:: Problem to work on ::
When you retype the entries, keep each one exact and leave out the pictures.

*** Begin section ***

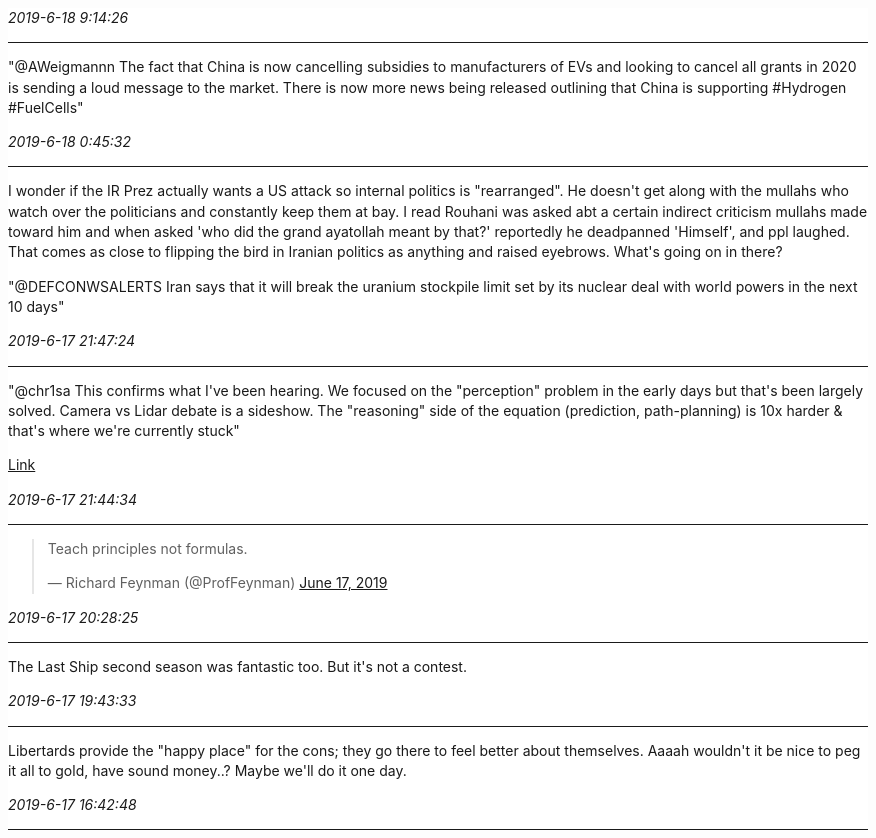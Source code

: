 *2019-6-18 9:14:26*

---

"@AWeigmannn The fact that China is now cancelling subsidies to manufacturers of EVs and looking to cancel all grants in 2020 is sending a loud message to the market. There is now more news being released outlining that China is supporting #Hydrogen #FuelCells"

*2019-6-18 0:45:32*

---

I wonder if the IR Prez actually wants a US attack so internal
politics is "rearranged". He doesn't get along with the mullahs who
watch over the politicians and constantly keep them at bay. I read
Rouhani was asked abt a certain indirect criticism mullahs made toward
him and when asked 'who did the grand ayatollah meant by that?'
reportedly he deadpanned 'Himself', and ppl laughed. That comes as
close to flipping the bird in Iranian politics as anything and raised
eyebrows. What's going on in there?

"@DEFCONWSALERTS Iran says that it will break the uranium stockpile
limit set by its nuclear deal with world powers in the next 10 days"

*2019-6-17 21:47:24*

---

"@chr1sa This confirms what I've been hearing. We focused on the "perception" problem in the early days but that's been largely solved. Camera vs Lidar debate is a sideshow. The "reasoning" side of the equation (prediction, path-planning) is 10x harder & that's where we're currently stuck"

[Link](https://twitter.com/chr1sa/status/1140681026575855616)

*2019-6-17 21:44:34*

---

<blockquote class="twitter-tweet"><p lang="en" dir="ltr">Teach principles not formulas.</p>&mdash; Richard Feynman (@ProfFeynman) <a href="https://twitter.com/ProfFeynman/status/1140670732046745600?ref_src=twsrc%5Etfw">June 17, 2019</a></blockquote> <script async src="https://platform.twitter.com/widgets.js" charset="utf-8"></script>

*2019-6-17 20:28:25*

---

The Last Ship second season was fantastic too. But it's not a contest. 

*2019-6-17 19:43:33*

---

Libertards provide the "happy place" for the cons; they go there to
feel better about themselves. Aaaah wouldn't it be nice to peg it all
to gold, have sound money..? Maybe we'll do it one day.

*2019-6-17 16:42:48*

---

*** End section ***

:: Exercise result ::
Source code

: *2019-6-18 9:14:26*

---

"@AWeigmannn The fact that China is now cancelling subsidies to manufacturers of EVs and looking to cancel all grants in 2020 is sending a loud message to the market. There is now more news being released outlining that China is supporting #Hydrogen #FuelCells"

*2019-6-18 0:45:32*

---

I wonder if the IR Prez actually wants a US attack so internal
politics is "rearranged". He doesn't get along with the mullahs who
watch over the politicians and constantly keep them at bay. I read
Rouhani was asked abt a certain indirect criticism mullahs made toward
him and when asked 'who did the grand ayatollah meant by that?'
reportedly he deadpanned 'Himself', and ppl laughed. That comes as
close to flipping the bird in Iranian politics as anything and raised
eyebrows. What's going on in there?

"@DEFCONWSALERTS Iran says that it will break the uranium stockpile
limit set by its nuclear deal with world powers in the next 10 days"

*2019-6-17 21:47:24*

---

"@chr1sa This confirms what I've been hearing. We focused on the "perception" problem in the early days but that's been largely solved. Camera vs Lidar debate is a sideshow. The "reasoning" side of the equation (prediction, path-planning) is 10x harder & that's where we're currently stuck"

[Link](https://twitter.com/chr1sa/status/1140681026575855616)

*2019-6-17 21:44:34*

---

<blockquote class="twitter-tweet"><p lang="en" dir="ltr">Teach principles not formulas.</p>&mdash; Richard Feynman (@ProfFeynman) <a href="https://twitter.com/ProfFeynman/status/1140670732046745600?ref_src=twsrc%5Etfw">June 17, 2019</a></blockquote> <script async src="https://platform.twitter.com/widgets.js" charset="utf-8"></script>

*2019-6-17 20:28:25*

---

The Last Ship second season was fantastic too. But it's not a contest. 

*2019-6-17 19:43:33*

---

Libertards provide the "happy place" for the cons; they go there to
feel better about themselves. Aaaah wouldn't it be nice to peg it all
to gold, have sound money..? Maybe we'll do it one day.

*2019-6-17 16:42:48*

---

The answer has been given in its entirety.